[Collected data]
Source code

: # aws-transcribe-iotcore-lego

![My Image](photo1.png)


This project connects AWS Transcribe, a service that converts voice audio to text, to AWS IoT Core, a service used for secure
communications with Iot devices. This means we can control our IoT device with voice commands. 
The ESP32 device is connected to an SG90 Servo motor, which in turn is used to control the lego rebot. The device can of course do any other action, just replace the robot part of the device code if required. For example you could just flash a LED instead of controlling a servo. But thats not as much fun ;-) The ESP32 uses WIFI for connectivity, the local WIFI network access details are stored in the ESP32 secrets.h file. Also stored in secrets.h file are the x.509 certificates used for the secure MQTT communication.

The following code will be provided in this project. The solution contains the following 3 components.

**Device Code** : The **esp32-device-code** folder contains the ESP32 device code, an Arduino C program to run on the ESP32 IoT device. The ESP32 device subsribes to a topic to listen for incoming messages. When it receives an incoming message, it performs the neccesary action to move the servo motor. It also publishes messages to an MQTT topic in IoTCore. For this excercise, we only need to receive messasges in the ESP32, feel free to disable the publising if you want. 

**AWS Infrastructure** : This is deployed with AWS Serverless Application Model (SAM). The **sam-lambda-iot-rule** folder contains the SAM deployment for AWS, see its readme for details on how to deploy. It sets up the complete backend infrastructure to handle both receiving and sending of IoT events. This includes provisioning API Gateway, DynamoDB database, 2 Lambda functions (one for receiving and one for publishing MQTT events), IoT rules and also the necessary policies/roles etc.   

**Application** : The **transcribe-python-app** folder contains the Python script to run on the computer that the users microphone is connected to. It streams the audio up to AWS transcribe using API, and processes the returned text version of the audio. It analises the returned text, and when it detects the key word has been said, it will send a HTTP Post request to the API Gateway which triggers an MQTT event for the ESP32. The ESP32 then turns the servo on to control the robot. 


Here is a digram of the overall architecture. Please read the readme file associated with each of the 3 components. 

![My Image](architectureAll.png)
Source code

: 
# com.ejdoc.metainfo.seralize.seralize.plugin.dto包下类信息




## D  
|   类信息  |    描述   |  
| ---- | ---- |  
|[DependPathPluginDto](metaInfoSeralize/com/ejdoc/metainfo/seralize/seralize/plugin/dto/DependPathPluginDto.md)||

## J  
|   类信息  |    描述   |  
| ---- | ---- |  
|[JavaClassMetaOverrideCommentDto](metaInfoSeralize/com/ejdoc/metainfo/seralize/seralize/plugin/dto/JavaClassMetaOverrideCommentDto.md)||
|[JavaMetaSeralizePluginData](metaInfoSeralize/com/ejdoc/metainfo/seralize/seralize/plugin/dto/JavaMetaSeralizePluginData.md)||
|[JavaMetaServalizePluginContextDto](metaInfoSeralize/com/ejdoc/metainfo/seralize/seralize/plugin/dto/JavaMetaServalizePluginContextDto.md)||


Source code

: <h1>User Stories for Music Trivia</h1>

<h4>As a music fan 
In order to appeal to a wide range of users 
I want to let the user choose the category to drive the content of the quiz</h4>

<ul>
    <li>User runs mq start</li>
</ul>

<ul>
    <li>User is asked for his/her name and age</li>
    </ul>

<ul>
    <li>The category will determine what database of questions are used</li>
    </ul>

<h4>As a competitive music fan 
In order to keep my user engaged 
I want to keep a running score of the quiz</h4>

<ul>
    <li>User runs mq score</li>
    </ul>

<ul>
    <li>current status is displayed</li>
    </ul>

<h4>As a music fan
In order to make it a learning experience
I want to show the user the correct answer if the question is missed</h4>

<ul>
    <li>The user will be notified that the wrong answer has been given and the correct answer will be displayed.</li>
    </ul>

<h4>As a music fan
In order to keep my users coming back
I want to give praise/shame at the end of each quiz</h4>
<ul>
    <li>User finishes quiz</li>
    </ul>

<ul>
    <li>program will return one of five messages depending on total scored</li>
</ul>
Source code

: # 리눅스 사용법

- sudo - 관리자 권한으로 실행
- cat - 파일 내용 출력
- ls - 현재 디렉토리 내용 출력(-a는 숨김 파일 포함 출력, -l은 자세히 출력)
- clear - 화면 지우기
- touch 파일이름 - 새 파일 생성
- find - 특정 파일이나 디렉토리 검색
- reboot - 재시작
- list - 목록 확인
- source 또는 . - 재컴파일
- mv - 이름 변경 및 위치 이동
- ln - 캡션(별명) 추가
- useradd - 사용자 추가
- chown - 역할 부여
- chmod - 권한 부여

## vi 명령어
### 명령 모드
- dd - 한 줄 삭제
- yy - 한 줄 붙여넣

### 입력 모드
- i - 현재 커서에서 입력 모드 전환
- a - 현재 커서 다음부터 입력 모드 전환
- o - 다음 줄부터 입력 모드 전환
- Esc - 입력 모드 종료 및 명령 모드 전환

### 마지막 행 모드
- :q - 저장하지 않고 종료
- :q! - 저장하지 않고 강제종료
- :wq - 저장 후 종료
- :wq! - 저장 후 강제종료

- _Description of the task_
Set down, exactly as they appear, the lines above from the first one to the line that holds "The following code", both included, please, and no others.

- _Solved exercise_
Source code

: # aws-transcribe-iotcore-lego

![My Image](photo1.png)


This project connects AWS Transcribe, a service that converts voice audio to text, to AWS IoT Core, a service used for secure
communications with Iot devices. This means we can control our IoT device with voice commands. 
The ESP32 device is connected to an SG90 Servo motor, which in turn is used to control the lego rebot. The device can of course do any other action, just replace the robot part of the device code if required. For example you could just flash a LED instead of controlling a servo. But thats not as much fun ;-) The ESP32 uses WIFI for connectivity, the local WIFI network access details are stored in the ESP32 secrets.h file. Also stored in secrets.h file are the x.509 certificates used for the secure MQTT communication.

The following code will be provided in this project. The solution contains the following 3 components.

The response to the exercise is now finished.